No, I’m the nice customer. And I’ll tell you who else I am…

I’m the customer who never comes back.”

When we think of success in business, most of us think in terms of dollars and cents, statistics and figures. Yet all those measures of success are determined by the behavior of customers and the employees who serve them.

Reward customers, and you’ll create more of them and keep them coming back. But fail to reward your customers and you’re out of business. That’s not only a promise, that’s the Greatest Business Secret in the World.

It’s so simple isn’t it?

So obvious. But so ignored.

Don’t ever make the mistake of thinking of buildings, computers, consultants, or even employees as your company’s greatest assets. Every company’s greatest assets are its customers, because without customers there is no company. It’s that simple.

Better Than Selling:

Selling, believe it or not, is very simple. Focus on what customer’s want and need, and help them to buy what’s best for them, and make them feel good about it. Three key points that all of us in business need to know and understand. They are:

1. The most important goal of any employee, including sales persons, is to create and keep customers.

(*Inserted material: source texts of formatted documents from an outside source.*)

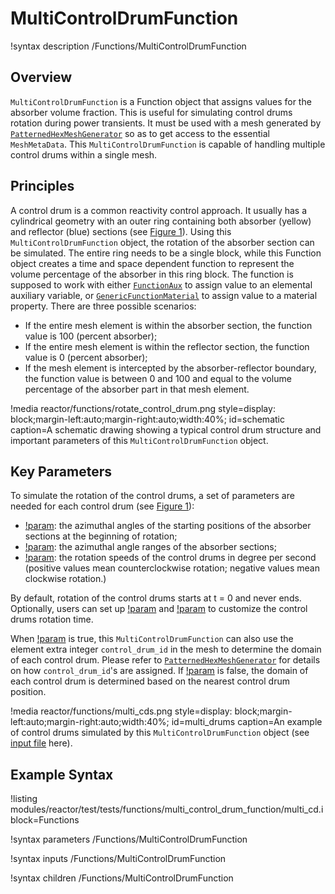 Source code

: # MultiControlDrumFunction

!syntax description /Functions/MultiControlDrumFunction

## Overview

`MultiControlDrumFunction` is a Function object that assigns values for the absorber volume fraction. This is useful for simulating control drums rotation during power transients. It must be used with a mesh generated by [`PatternedHexMeshGenerator`](/PatternedHexMeshGenerator.md) so as to get access to the essential `MeshMetaData`. This `MultiControlDrumFunction` is capable of handling multiple control drums within a single mesh.

## Principles

A control drum is a common reactivity control approach. It usually has a cylindrical geometry with an outer ring containing both absorber (yellow) and reflector (blue) sections (see [Figure 1](#control_drum)). Using this `MultiControlDrumFunction` object, the rotation of the absorber section can be simulated. The entire ring needs to be a single block, while this Function object creates a time and space dependent function to represent the volume percentage of the absorber in this ring block. The function is supposed to work with either [`FunctionAux`](/FunctionAux.md) to assign value to an elemental auxiliary variable, or [`GenericFunctionMaterial`](/GenericFunctionMaterial.md) to assign value to a material property. There are three possible scenarios:

- If the entire mesh element is within the absorber section, the function value is 100 (percent absorber);
- If the entire mesh element is within the reflector section, the function value is 0 (percent absorber);
- If the mesh element is intercepted by the absorber-reflector boundary, the function value is between 0 and 100 and equal to the volume percentage of the absorber part in that mesh element.

!media reactor/functions/rotate_control_drum.png
      style=display: block;margin-left:auto;margin-right:auto;width:40%;
      id=schematic
      caption=A schematic drawing showing a typical control drum structure and important parameters of this `MultiControlDrumFunction` object.

## Key Parameters

To simulate the rotation of the control drums, a set of parameters are needed for each control drum (see [Figure 1](#control_drum)):

- [!param](/Functions/MultiControlDrumFunction/start_angles): the azimuthal angles of the starting positions of the absorber sections at the beginning of rotation;
- [!param](/Functions/MultiControlDrumFunction/angle_ranges): the azimuthal angle ranges of the absorber sections;
- [!param](/Functions/MultiControlDrumFunction/angular_speeds): the rotation speeds of the control drums in degree per second (positive values mean counterclockwise rotation; negative values mean clockwise rotation.)

By default, rotation of the control drums starts at t = 0 and never ends. Optionally, users can set up [!param](/Functions/MultiControlDrumFunction/rotation_start_time) and [!param](/Functions/MultiControlDrumFunction/rotation_end_time) to customize the control drums rotation time.

When [!param](/Functions/MultiControlDrumFunction/use_control_drum_id) is true, this `MultiControlDrumFunction` can also use the element extra integer `control_drum_id` in the mesh to determine the domain of each control drum. Please refer to [`PatternedHexMeshGenerator`](/PatternedHexMeshGenerator.md) for details on how `control_drum_id`'s are assigned. If [!param](/Functions/MultiControlDrumFunction/use_control_drum_id) is false, the domain of each control drum is determined based on the nearest control drum position.

!media reactor/functions/multi_cds.png
      style=display: block;margin-left:auto;margin-right:auto;width:40%;
      id=multi_drums
      caption=An example of control drums simulated by this `MultiControlDrumFunction` object (see [input file](modules/reactor/test/tests/functions/multi_control_drum_function/multi_cd.i) here).

## Example Syntax

!listing modules/reactor/test/tests/functions/multi_control_drum_function/multi_cd.i block=Functions

!syntax parameters /Functions/MultiControlDrumFunction

!syntax inputs /Functions/MultiControlDrumFunction

!syntax children /Functions/MultiControlDrumFunction
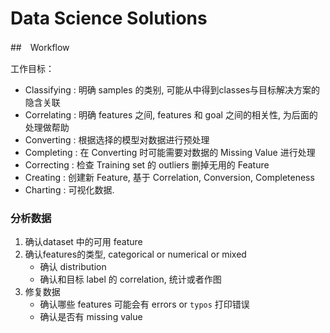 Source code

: # Data Science Solutions 

##　Workflow

工作目标：
* Classifying : 明确 samples 的类别, 可能从中得到classes与目标解决方案的隐含关联
* Correlating : 明确 features 之间, features 和 goal 之间的相关性, 为后面的处理做帮助
* Converting  : 根据选择的模型对数据进行预处理
* Completing  : 在 Converting 时可能需要对数据的 Missing Value 进行处理
* Correcting  : 检查 Training set 的 outliers 删掉无用的 Feature
* Creating    : 创建新 Feature, 基于 Correlation, Conversion, Completeness
* Charting    : 可视化数据.


### 分析数据

1. 确认dataset 中的可用 feature
2. 确认features的类型, categorical or numerical or mixed 
   * 确认 distribution
   * 确认和目标 label 的 correlation, 统计或者作图
3. 修复数据
   * 确认哪些 features 可能会有 errors or `typos` 打印错误
   * 确认是否有 missing value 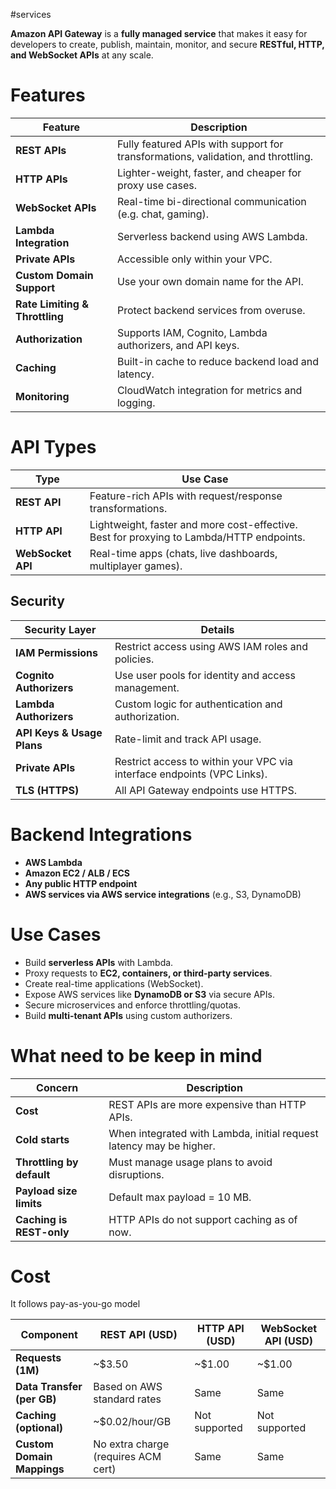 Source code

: #services 

**Amazon API Gateway** is a **fully managed service** that makes it easy for developers to create, publish, maintain, monitor, and secure **RESTful, HTTP, and WebSocket APIs** at any scale.

# Features
|Feature|Description|
|---|---|
|**REST APIs**|Fully featured APIs with support for transformations, validation, and throttling.|
|**HTTP APIs**|Lighter-weight, faster, and cheaper for proxy use cases.|
|**WebSocket APIs**|Real-time bi-directional communication (e.g. chat, gaming).|
|**Lambda Integration**|Serverless backend using AWS Lambda.|
|**Private APIs**|Accessible only within your VPC.|
|**Custom Domain Support**|Use your own domain name for the API.|
|**Rate Limiting & Throttling**|Protect backend services from overuse.|
|**Authorization**|Supports IAM, Cognito, Lambda authorizers, and API keys.|
|**Caching**|Built-in cache to reduce backend load and latency.|
|**Monitoring**|CloudWatch integration for metrics and logging.|
# API Types
|Type|Use Case|
|---|---|
|**REST API**|Feature-rich APIs with request/response transformations.|
|**HTTP API**|Lightweight, faster and more cost-effective. Best for proxying to Lambda/HTTP endpoints.|
|**WebSocket API**|Real-time apps (chats, live dashboards, multiplayer games).|
## Security

| Security Layer             | Details                                                                 |
| -------------------------- | ----------------------------------------------------------------------- |
| **IAM Permissions**        | Restrict access using AWS IAM roles and policies.                       |
| **Cognito Authorizers**    | Use user pools for identity and access management.                      |
| **Lambda Authorizers**     | Custom logic for authentication and authorization.                      |
| **API Keys & Usage Plans** | Rate-limit and track API usage.                                         |
| **Private APIs**           | Restrict access to within your VPC via interface endpoints (VPC Links). |
| **TLS (HTTPS)**            | All API Gateway endpoints use HTTPS.                                    |
# Backend Integrations

- **AWS Lambda**
- **Amazon EC2 / ALB / ECS**
- **Any public HTTP endpoint**
- **AWS services via AWS service integrations** (e.g., S3, DynamoDB)

# Use Cases

- Build **serverless APIs** with Lambda.
- Proxy requests to **EC2, containers, or third-party services**.
- Create real-time applications (WebSocket).
- Expose AWS services like **DynamoDB or S3** via secure APIs.
- Secure microservices and enforce throttling/quotas.
- Build **multi-tenant APIs** using custom authorizers.
# What need to be keep in mind
|Concern|Description|
|---|---|
|**Cost**|REST APIs are more expensive than HTTP APIs.|
|**Cold starts**|When integrated with Lambda, initial request latency may be higher.|
|**Throttling by default**|Must manage usage plans to avoid disruptions.|
|**Payload size limits**|Default max payload = 10 MB.|
|**Caching is REST-only**|HTTP APIs do not support caching as of now.|
# Cost 
It follows pay-as-you-go model

|Component|REST API (USD)|HTTP API (USD)|WebSocket API (USD)|
|---|---|---|---|
|**Requests (1M)**|~$3.50|~$1.00|~$1.00|
|**Data Transfer (per GB)**|Based on AWS standard rates|Same|Same|
|**Caching (optional)**|~$0.02/hour/GB|Not supported|Not supported|
|**Custom Domain Mappings**|No extra charge (requires ACM cert)|Same|Same|
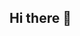 ## Hi there 👋

<!--
**kenta-afk/kenta-afk** is a ✨ _special_ ✨ repository because its `README.md` (this file) appears on your GitHub profile.

Here are some ideas to get you started:
## Stats 🎉

<p align="center">
    <a href="https://github.com/naoido">
        <img height=200 align="center" src="https://git-hub-readme-stats-l2xb.vercel.app/api?username=kenta-afk&bg_color=30,e96443,904e95&title_color=fff&text_color=fff&show_icons=true&count_private=true"/>
    </a>
    <a href="https://github.com/naoido">
        <img height=200 align="center" src="https://github-readme-stats.vercel.app/api/top-langs/?username=kenta-afk&bg_color=30,e96443,904e95&title_color=fff&text_color=fff&show_icons=true&count_private=true&hide=css,html,vue,scss,ejs"/>
    </a>
</p>

- 🔭 I’m currently working on ...
- 🌱 I’m currently learning ...
- 👯 I’m looking to collaborate on ...
- 🤔 I’m looking for help with ...
- 💬 Ask me about ...
- 📫 How to reach me: ...
- 😄 Pronouns: ...
- ⚡ Fun fact: ...
-->
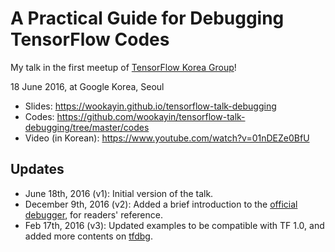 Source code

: A Practical Guide for Debugging TensorFlow Codes
================================================

My talk in the first meetup of [TensorFlow Korea Group](https://www.facebook.com/groups/TensorFlowKR/)!

18 June 2016, at Google Korea, Seoul

- Slides: https://wookayin.github.io/tensorflow-talk-debugging
- Codes: https://github.com/wookayin/tensorflow-talk-debugging/tree/master/codes
- Video (in Korean): https://www.youtube.com/watch?v=01nDEZe0BfU

## Updates

- June 18th, 2016 (v1): Initial version of the talk.
- December 9th, 2016 (v2): Added a brief introduction to the [official debugger][tfdbg], for readers' reference.
- Feb 17th, 2016 (v3): Updated examples to be compatible with TF 1.0, and added more contents on [tfdbg][tfdbg].

[tfdbg]: https://github.com/tensorflow/tensorflow/tree/master/tensorflow/python/debug/examples
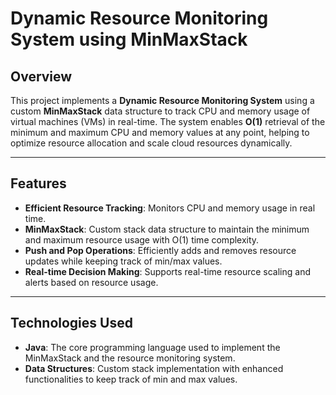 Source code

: # Dynamic Resource Monitoring System using MinMaxStack

## Overview
This project implements a **Dynamic Resource Monitoring System** using a custom **MinMaxStack** data structure to track CPU and memory usage of virtual machines (VMs) in real-time. The system enables **O(1)** retrieval of the minimum and maximum CPU and memory values at any point, helping to optimize resource allocation and scale cloud resources dynamically.

---

## Features

- **Efficient Resource Tracking**: Monitors CPU and memory usage in real time.
- **MinMaxStack**: Custom stack data structure to maintain the minimum and maximum resource usage with O(1) time complexity.
- **Push and Pop Operations**: Efficiently adds and removes resource updates while keeping track of min/max values.
- **Real-time Decision Making**: Supports real-time resource scaling and alerts based on resource usage.
  
---

## Technologies Used

- **Java**: The core programming language used to implement the MinMaxStack and the resource monitoring system.
- **Data Structures**: Custom stack implementation with enhanced functionalities to keep track of min and max values.
  

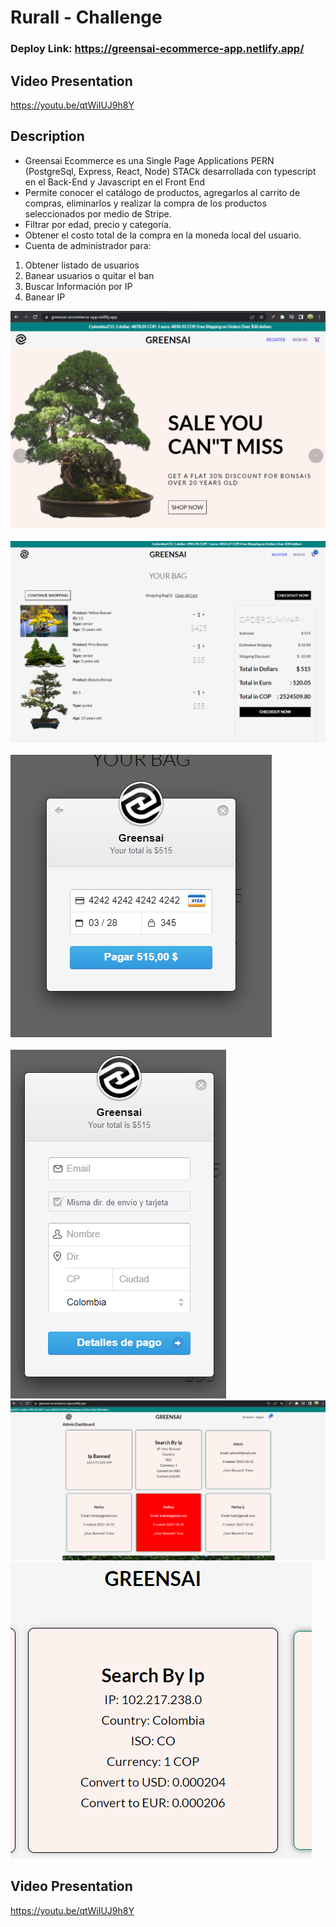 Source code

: # Rurall - Challenge

### Deploy Link: https://greensai-ecommerce-app.netlify.app/

## Video Presentation

https://youtu.be/qtWiIUJ9h8Y

## Description

- Greensai Ecommerce es una Single Page Applications PERN (PostgreSql, Express, React, Node) STACk desarrollada con typescript en el Back-End y Javascript en el Front End
- Permite conocer el catálogo de productos, agregarlos al carrito de compras, eliminarlos y realizar la compra de los productos seleccionados por medio de Stripe.
- Filtrar por edad, precio y categoría. 
- Obtener el costo total de la compra en la moneda local del usuario.
- Cuenta de administrador para:
1. Obtener listado de usuarios
2. Banear usuarios o quitar el ban
3. Buscar Información por IP
4. Banear IP
    


![ScreenShoot1](https://github.com/Nagarehazh/greensai-app/blob/master/assets/foto_1.png) <br /><br />
![ScreenShoot1](https://github.com/Nagarehazh/greensai-app/blob/master/assets/foto_2.png) <br /><br />
![ScreenShoot1](https://github.com/Nagarehazh/greensai-app/blob/master/assets/foto_3.png) <br /><br />
![ScreenShoot1](https://github.com/Nagarehazh/greensai-app/blob/master/assets/foto_4.png)
![ScreenShoot1](https://github.com/Nagarehazh/greensai-app/blob/master/assets/foto_5.png)
![ScreenShoot1](https://github.com/Nagarehazh/greensai-app/blob/master/assets/foto_6.png)

## Video Presentation

https://youtu.be/qtWiIUJ9h8Y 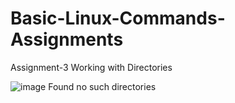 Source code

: # Basic-Linux-Commands-Assignments
Assignment-3
Working with Directories


![image](https://user-images.githubusercontent.com/132274417/235535198-0a79205c-b361-4ef4-a72c-5ee6de660f70.png)
Found no such directories
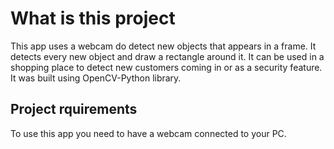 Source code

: # What is this project

This app uses a webcam do detect new objects that appears in a frame. It detects every new object and draw a rectangle around it.
It can be used in a shopping place to detect new customers coming in or as a security feature.
It was built using OpenCV-Python library.

## Project rquirements

To use this app you need to have a webcam connected to your PC. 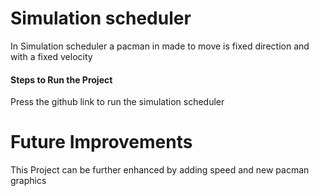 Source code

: # Simulation scheduler
In Simulation scheduler a pacman in made to move is fixed direction and with a fixed velocity

#### Steps to Run the Project
Press the github link to run the simulation scheduler

# Future Improvements
This Project can be further enhanced by adding speed and new pacman graphics

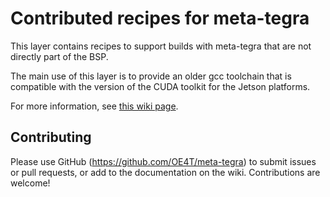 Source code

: Contributed recipes for meta-tegra
==================================

This layer contains recipes to support builds with
meta-tegra that are not directly part of the BSP.

The main use of this layer is to provide an older
gcc toolchain that is compatible with the version
of the CUDA toolkit for the Jetson platforms.

For more information, see
[this wiki page](https://github.com/OE4T/meta-tegra/wiki/Using-gcc8-from-the-contrib-layer).


Contributing
------------

Please use GitHub (https://github.com/OE4T/meta-tegra) to submit
issues or pull requests, or add to the documentation on the wiki.
Contributions are welcome!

2. There’s a big difference between selling and helping people to buy.

3. People love to buy but hate to be sold.

This better than selling principle turns out to be the most important selling principle of all. It’s tough to resist someone who sincerely wants to help you.

The Only Two Things People Ever Buy:

Customers don’t buy what your company sells. They really don’t. Instead they buy what those goods and services do for them. To illustrate, consider the following plea from an anonymous customer:

Don’t sell me clothes. Sell me a sharp appearance, style, and attractiveness.

Don’t sell me insurance. Sell me peace of mind and a great future for my family and me.

Don’t sell me a house. Sell me comfort, contentment, a good investment, and pride of ownership.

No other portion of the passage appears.